Write out every entry precisely as given, leaving the pictures out.

(Document images with source code)
++++

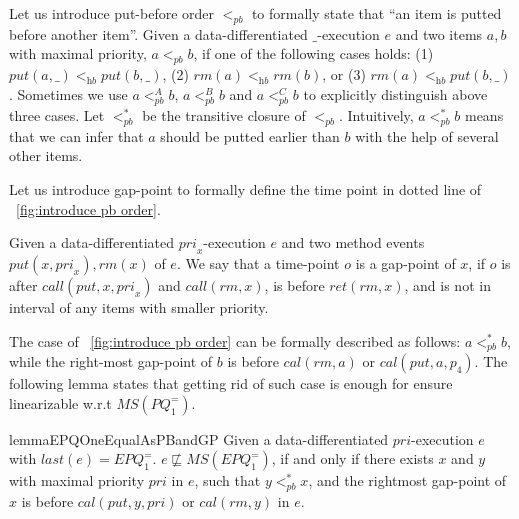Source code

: Let us introduce put-before order $<_{\textit{pb}}$ to formally state that ``an item is putted before another item''. Given a data-differentiated $\_$-execution $e$ and two items $a,b$ with maximal priority, $a <_{\textit{pb}} b$, if one of the following cases holds: (1) $\textit{put}(a,\_) <_{\textit{hb}} \textit{put}(b,\_)$, (2) $\textit{rm}(a) <_{\textit{hb}} \textit{rm}(b)$, or (3) $\textit{rm}(a) <_{\textit{hb}} \textit{put}(b,\_)$. Sometimes we use $a <_{\textit{pb}}^A b$, $a <_{\textit{pb}}^B b$ and $a <_{\textit{pb}}^C b$ to explicitly distinguish above three cases. Let $<_{\textit{pb}}^*$ be the transitive closure of $<_{\textit{pb}}$. Intuitively, $a <_{\textit{pb}}^* b$ means that we can infer that $a$ should be putted earlier than $b$ with the help of several other items.

Let us introduce gap-point to formally define the time point in dotted line of \figurename~\ref{fig:introduce pb order}.

\begin{definition}\label{def:gap-point for matched put and rm operations}
Given a data-differentiated $\textit{pri}_x$-execution $e$ and two method events $\textit{put}(x,\textit{pri}_x),\textit{rm}(x)$ of $e$. We say that a time-point $o$ is a gap-point of $x$, if $o$ is after $\textit{call}(\textit{put},x,\textit{pri}_x)$ and $\textit{call}(\textit{rm},x)$, is before $\textit{ret}(\textit{rm},x)$, and is not in interval of any items with smaller priority.
\end{definition}

The case of \figurename~\ref{fig:introduce pb order} can be formally described as follows: $a <_{\textit{pb}}^* b$, while the right-most gap-point of $b$ is before $\textit{cal}(\textit{rm},a)$ or $\textit{cal}(\textit{put},a,p_4)$. The following lemma states that getting rid of such case is enough for ensure linearizable w.r.t $\textit{MS}(\textit{PQ}_1^{=})$.

\begin{restatable}{lemma}{EPQOneEqualAsPBandGP}
\label{lemma:EPQ1Equal as pb order and gap-point}
Given a data-differentiated $\textit{pri}$-execution $e$ with $\textit{last}(e) = \textit{EPQ}_1^{=}$. $e \not\sqsubseteq \textit{MS}(\textit{EPQ}_1^{=})$, if and only if there exists $x$ and $y$ with maximal priority $\textit{pri}$ in $e$, such that $y <_{\textit{pb}}^* x$, and the rightmost gap-point of $x$ is before $\textit{cal}(\textit{put},y,\textit{pri})$ or $\textit{cal}(\textit{rm},y)$ in $e$.
\end{restatable}

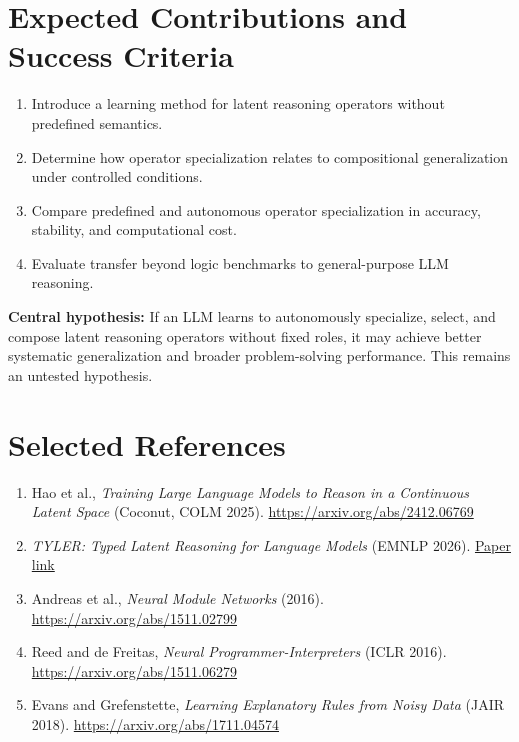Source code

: \documentclass[11pt,a4paper]{article}
\begin{document}
\section{Expected Contributions and Success Criteria}
\begin{enumerate}
\item Introduce a learning method for latent reasoning operators without predefined semantics.
\item Determine how operator specialization relates to compositional generalization under controlled conditions.
\item Compare predefined and autonomous operator specialization in accuracy, stability, and computational cost.
\item Evaluate transfer beyond logic benchmarks to general-purpose LLM reasoning.
\end{enumerate}
\textbf{Central hypothesis:} If an LLM learns to autonomously specialize, select, and compose latent reasoning operators without fixed roles, it may achieve better systematic generalization and broader problem-solving performance. This remains an untested hypothesis.

\section*{Selected References}
\begin{enumerate}[leftmargin=1.8em]
\item Hao et al., \emph{Training Large Language Models to Reason in a Continuous Latent Space} (Coconut, COLM 2025). \url{https://arxiv.org/abs/2412.06769}
\item \emph{TYLER: Typed Latent Reasoning for Language Models} (EMNLP 2026). \href{https://aclanthology.org/2026.emnlp-main.2004/}{Paper link}
\item Andreas et al., \emph{Neural Module Networks} (2016). \url{https://arxiv.org/abs/1511.02799}
\item Reed and de Freitas, \emph{Neural Programmer-Interpreters} (ICLR 2016). \url{https://arxiv.org/abs/1511.06279}
\item Evans and Grefenstette, \emph{Learning Explanatory Rules from Noisy Data} (JAIR 2018). \url{https://arxiv.org/abs/1711.04574}
\end{enumerate}
\end{document}
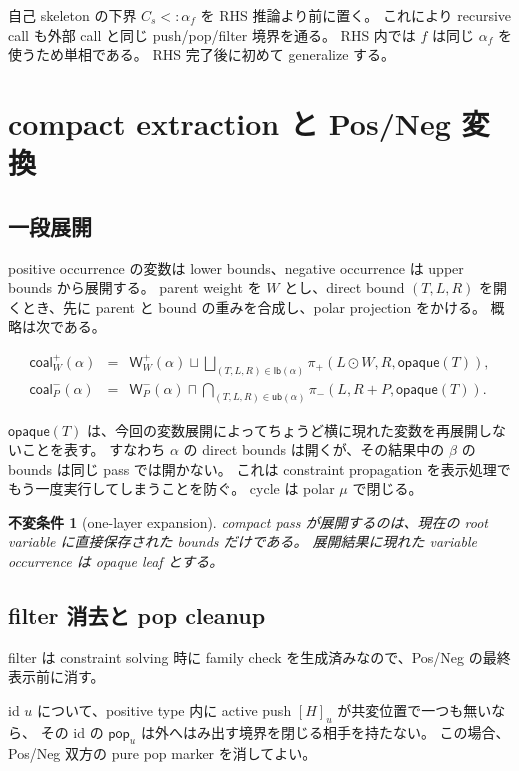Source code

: \documentclass[uplatex,dvipdfmx,a4paper,10.5pt]{jsarticle}
\theoremstyle{jpplain}
\newtheorem{invariant}[definition]{不変条件}
\newcommand{\lb}{\mathsf{lb}}
\newcommand{\ub}{\mathsf{ub}}
\newcommand{\coal}{\mathsf{coal}}
\newcommand{\projp}{\pi_{+}}
\newcommand{\projn}{\pi_{-}}
\newcommand{\PWeight}[2]{\mathsf{W}^{+}_{#1}(#2)}
\newcommand{\NWeight}[2]{\mathsf{W}^{-}_{#1}(#2)}
\newcommand{\takeop}[2]{[#1]_{#2}}
\newcommand{\popop}[1]{\mathsf{pop}_{#1}}
\newcommand{\opq}{\mathsf{opaque}}
\begin{document}
自己 skeleton の下界 $C_s<:\alpha_f$ を RHS 推論より前に置く。
これにより recursive call も外部 call と同じ push/pop/filter 境界を通る。
RHS 内では $f$ は同じ $\alpha_f$ を使うため単相である。
RHS 完了後に初めて generalize する。

\section{compact extraction と Pos/Neg 変換}

\subsection{一段展開}

positive occurrence の変数は lower bounds、negative occurrence は upper bounds から展開する。
parent weight を $W$ とし、direct bound $(T,L,R)$ を開くとき、先に parent と bound の重みを合成し、polar projection をかける。
概略は次である。

\[
\begin{array}{rcl}
\coal^+_W(\alpha)
 &=& \PWeight{W}{\alpha}
 \sqcup
 \displaystyle\bigsqcup_{(T,L,R)\in\lb(\alpha)}
 \projp(L\odot W,R,\opq(T)),\\[1ex]
\coal^-_P(\alpha)
 &=& \NWeight{P}{\alpha}
 \sqcap
 \displaystyle\bigcap_{(T,L,R)\in\ub(\alpha)}
 \projn(L,R+P,\opq(T)).
\end{array}
\]

$\opq(T)$ は、今回の変数展開によってちょうど横に現れた変数を再展開しないことを表す。
すなわち $\alpha$ の direct bounds は開くが、その結果中の $\beta$ の bounds は同じ pass では開かない。
これは constraint propagation を表示処理でもう一度実行してしまうことを防ぐ。
cycle は polar $\mu$ で閉じる。

\begin{invariant}[one-layer expansion]
compact pass が展開するのは、現在の root variable に直接保存された bounds だけである。
展開結果に現れた variable occurrence は opaque leaf とする。
\end{invariant}

\subsection{filter 消去と pop cleanup}

filter は constraint solving 時に family check を生成済みなので、Pos/Neg の最終表示前に消す。

id $u$ について、positive type 内に active push $\takeop{H}{u}$ が共変位置で一つも無いなら、
その id の $\popop{u}$ は外へはみ出す境界を閉じる相手を持たない。
この場合、Pos/Neg 双方の pure pop marker を消してよい。
\end{document}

++++

## Response area
Source code

: Let us introduce put-before order $<_{\textit{pb}}$ to formally state that ``an item is putted before another item''. Given a data-differentiated $\_$-execution $e$ and two items $a,b$ with maximal priority, $a <_{\textit{pb}} b$, if one of the following cases holds: (1) $\textit{put}(a,\_) <_{\textit{hb}} \textit{put}(b,\_)$, (2) $\textit{rm}(a) <_{\textit{hb}} \textit{rm}(b)$, or (3) $\textit{rm}(a) <_{\textit{hb}} \textit{put}(b,\_)$. Sometimes we use $a <_{\textit{pb}}^A b$, $a <_{\textit{pb}}^B b$ and $a <_{\textit{pb}}^C b$ to explicitly distinguish above three cases. Let $<_{\textit{pb}}^*$ be the transitive closure of $<_{\textit{pb}}$. Intuitively, $a <_{\textit{pb}}^* b$ means that we can infer that $a$ should be putted earlier than $b$ with the help of several other items.

Let us introduce gap-point to formally define the time point in dotted line of \figurename~\ref{fig:introduce pb order}.

\begin{definition}\label{def:gap-point for matched put and rm operations}
Given a data-differentiated $\textit{pri}_x$-execution $e$ and two method events $\textit{put}(x,\textit{pri}_x),\textit{rm}(x)$ of $e$. We say that a time-point $o$ is a gap-point of $x$, if $o$ is after $\textit{call}(\textit{put},x,\textit{pri}_x)$ and $\textit{call}(\textit{rm},x)$, is before $\textit{ret}(\textit{rm},x)$, and is not in interval of any items with smaller priority.
\end{definition}

The case of \figurename~\ref{fig:introduce pb order} can be formally described as follows: $a <_{\textit{pb}}^* b$, while the right-most gap-point of $b$ is before $\textit{cal}(\textit{rm},a)$ or $\textit{cal}(\textit{put},a,p_4)$. The following lemma states that getting rid of such case is enough for ensure linearizable w.r.t $\textit{MS}(\textit{PQ}_1^{=})$.

\begin{restatable}{lemma}{EPQOneEqualAsPBandGP}
\label{lemma:EPQ1Equal as pb order and gap-point}
Given a data-differentiated $\textit{pri}$-execution $e$ with $\textit{last}(e) = \textit{EPQ}_1^{=}$. $e \not\sqsubseteq \textit{MS}(\textit{EPQ}_1^{=})$, if and only if there exists $x$ and $y$ with maximal priority $\textit{pri}$ in $e$, such that $y <_{\textit{pb}}^* x$, and the rightmost gap-point of $x$ is before $\textit{cal}(\textit{put},y,\textit{pri})$ or $\textit{cal}(\textit{rm},y)$ in $e$.
\end{restatable}

Source code

: \documentclass[11pt,a4paper]{article}
\begin{document}
\section{Expected Contributions and Success Criteria}
\begin{enumerate}
\item Introduce a learning method for latent reasoning operators without predefined semantics.
\item Determine how operator specialization relates to compositional generalization under controlled conditions.
\item Compare predefined and autonomous operator specialization in accuracy, stability, and computational cost.
\item Evaluate transfer beyond logic benchmarks to general-purpose LLM reasoning.
\end{enumerate}
\textbf{Central hypothesis:} If an LLM learns to autonomously specialize, select, and compose latent reasoning operators without fixed roles, it may achieve better systematic generalization and broader problem-solving performance. This remains an untested hypothesis.

\section*{Selected References}
\begin{enumerate}[leftmargin=1.8em]
\item Hao et al., \emph{Training Large Language Models to Reason in a Continuous Latent Space} (Coconut, COLM 2025). \url{https://arxiv.org/abs/2412.06769}
\item \emph{TYLER: Typed Latent Reasoning for Language Models} (EMNLP 2026). \href{https://aclanthology.org/2026.emnlp-main.2004/}{Paper link}
\item Andreas et al., \emph{Neural Module Networks} (2016). \url{https://arxiv.org/abs/1511.02799}
\item Reed and de Freitas, \emph{Neural Programmer-Interpreters} (ICLR 2016). \url{https://arxiv.org/abs/1511.06279}
\item Evans and Grefenstette, \emph{Learning Explanatory Rules from Noisy Data} (JAIR 2018). \url{https://arxiv.org/abs/1711.04574}
\end{enumerate}
\end{document}
Source code

: \documentclass[uplatex,dvipdfmx,a4paper,10.5pt]{jsarticle}
\theoremstyle{jpplain}
\newtheorem{invariant}[definition]{不変条件}
\newcommand{\lb}{\mathsf{lb}}
\newcommand{\ub}{\mathsf{ub}}
\newcommand{\coal}{\mathsf{coal}}
\newcommand{\projp}{\pi_{+}}
\newcommand{\projn}{\pi_{-}}
\newcommand{\PWeight}[2]{\mathsf{W}^{+}_{#1}(#2)}
\newcommand{\NWeight}[2]{\mathsf{W}^{-}_{#1}(#2)}
\newcommand{\takeop}[2]{[#1]_{#2}}
\newcommand{\popop}[1]{\mathsf{pop}_{#1}}
\newcommand{\opq}{\mathsf{opaque}}
\begin{document}
自己 skeleton の下界 $C_s<:\alpha_f$ を RHS 推論より前に置く。
これにより recursive call も外部 call と同じ push/pop/filter 境界を通る。
RHS 内では $f$ は同じ $\alpha_f$ を使うため単相である。
RHS 完了後に初めて generalize する。

\section{compact extraction と Pos/Neg 変換}

\subsection{一段展開}

positive occurrence の変数は lower bounds、negative occurrence は upper bounds から展開する。
parent weight を $W$ とし、direct bound $(T,L,R)$ を開くとき、先に parent と bound の重みを合成し、polar projection をかける。
概略は次である。

\[
\begin{array}{rcl}
\coal^+_W(\alpha)
 &=& \PWeight{W}{\alpha}
 \sqcup
 \displaystyle\bigsqcup_{(T,L,R)\in\lb(\alpha)}
 \projp(L\odot W,R,\opq(T)),\\[1ex]
\coal^-_P(\alpha)
 &=& \NWeight{P}{\alpha}
 \sqcap
 \displaystyle\bigcap_{(T,L,R)\in\ub(\alpha)}
 \projn(L,R+P,\opq(T)).
\end{array}
\]

$\opq(T)$ は、今回の変数展開によってちょうど横に現れた変数を再展開しないことを表す。
すなわち $\alpha$ の direct bounds は開くが、その結果中の $\beta$ の bounds は同じ pass では開かない。
これは constraint propagation を表示処理でもう一度実行してしまうことを防ぐ。
cycle は polar $\mu$ で閉じる。

\begin{invariant}[one-layer expansion]
compact pass が展開するのは、現在の root variable に直接保存された bounds だけである。
展開結果に現れた variable occurrence は opaque leaf とする。
\end{invariant}

\subsection{filter 消去と pop cleanup}

filter は constraint solving 時に family check を生成済みなので、Pos/Neg の最終表示前に消す。

id $u$ について、positive type 内に active push $\takeop{H}{u}$ が共変位置で一つも無いなら、
その id の $\popop{u}$ は外へはみ出す境界を閉じる相手を持たない。
この場合、Pos/Neg 双方の pure pop marker を消してよい。
\end{document}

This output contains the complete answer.